» **GOAL OF THE EXERCISE**: Exact reproduction of the data is required, with images excluded.

» **MATERIAL FOR THIS EXERCISE**:

———

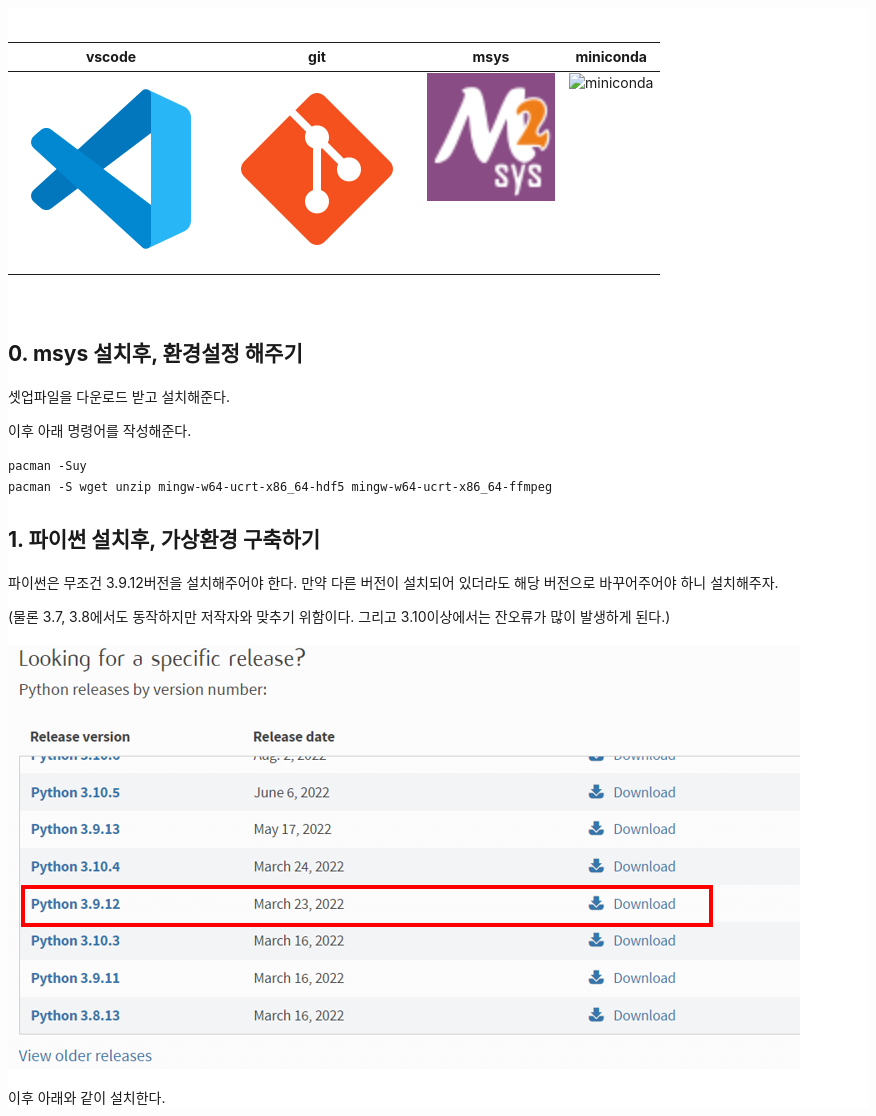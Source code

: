 <br>

|     vscode     |     git     |   msys   |    miniconda   |
|   :--------:   |  :--------: | :------: |   :-----:   |
|   ![vscode]    |   ![git]    | ![msys]  |  ![miniconda]  |

<br>

## 0. msys 설치후,  환경설정 해주기

셋업파일을 다운로드 받고 설치해준다.

이후 아래 명령어를 작성해준다.

```shell
pacman -Suy
pacman -S wget unzip mingw-w64-ucrt-x86_64-hdf5 mingw-w64-ucrt-x86_64-ffmpeg
```



## 1. 파이썬 설치후, 가상환경 구축하기

파이썬은 무조건 3.9.12버전을 설치해주어야 한다. 만약 다른 버전이 설치되어 있더라도 해당 버전으로 바꾸어주어야 하니 설치해주자.

(물론 3.7, 3.8에서도 동작하지만 저작자와 맞추기 위함이다. 그리고 3.10이상에서는 잔오류가 많이 발생하게 된다.)

<div>
	<img src="./images/common/README/image-20240229191848799.png" alt="image-20240229191848799" style="zoom:100%"/>
</div>

이후 아래와 같이 설치한다.


[vscode]: ./images/stack/vscode.svg
[git]: ./images/stack/git.svg
[msys]:  ./images/stack/msys2.svg
[miniconda]:  ./images/stack/miniconda.svg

———

» **RESPONSE AREA**:
Source code

: <br>

|     vscode     |     git     |   msys   |    miniconda   |
|   :--------:   |  :--------: | :------: |   :-----:   |
|   ![vscode]    |   ![git]    | ![msys]  |  ![miniconda]  |

<br>

## 0. msys 설치후,  환경설정 해주기

셋업파일을 다운로드 받고 설치해준다.

이후 아래 명령어를 작성해준다.

```shell
pacman -Suy
pacman -S wget unzip mingw-w64-ucrt-x86_64-hdf5 mingw-w64-ucrt-x86_64-ffmpeg
```



## 1. 파이썬 설치후, 가상환경 구축하기

파이썬은 무조건 3.9.12버전을 설치해주어야 한다. 만약 다른 버전이 설치되어 있더라도 해당 버전으로 바꾸어주어야 하니 설치해주자.

(물론 3.7, 3.8에서도 동작하지만 저작자와 맞추기 위함이다. 그리고 3.10이상에서는 잔오류가 많이 발생하게 된다.)

<div>
	<img src="./images/common/README/image-20240229191848799.png" alt="image-20240229191848799" style="zoom:100%"/>
</div>

이후 아래와 같이 설치한다.


[vscode]: ./images/stack/vscode.svg
[git]: ./images/stack/git.svg
[msys]:  ./images/stack/msys2.svg
[miniconda]:  ./images/stack/miniconda.svg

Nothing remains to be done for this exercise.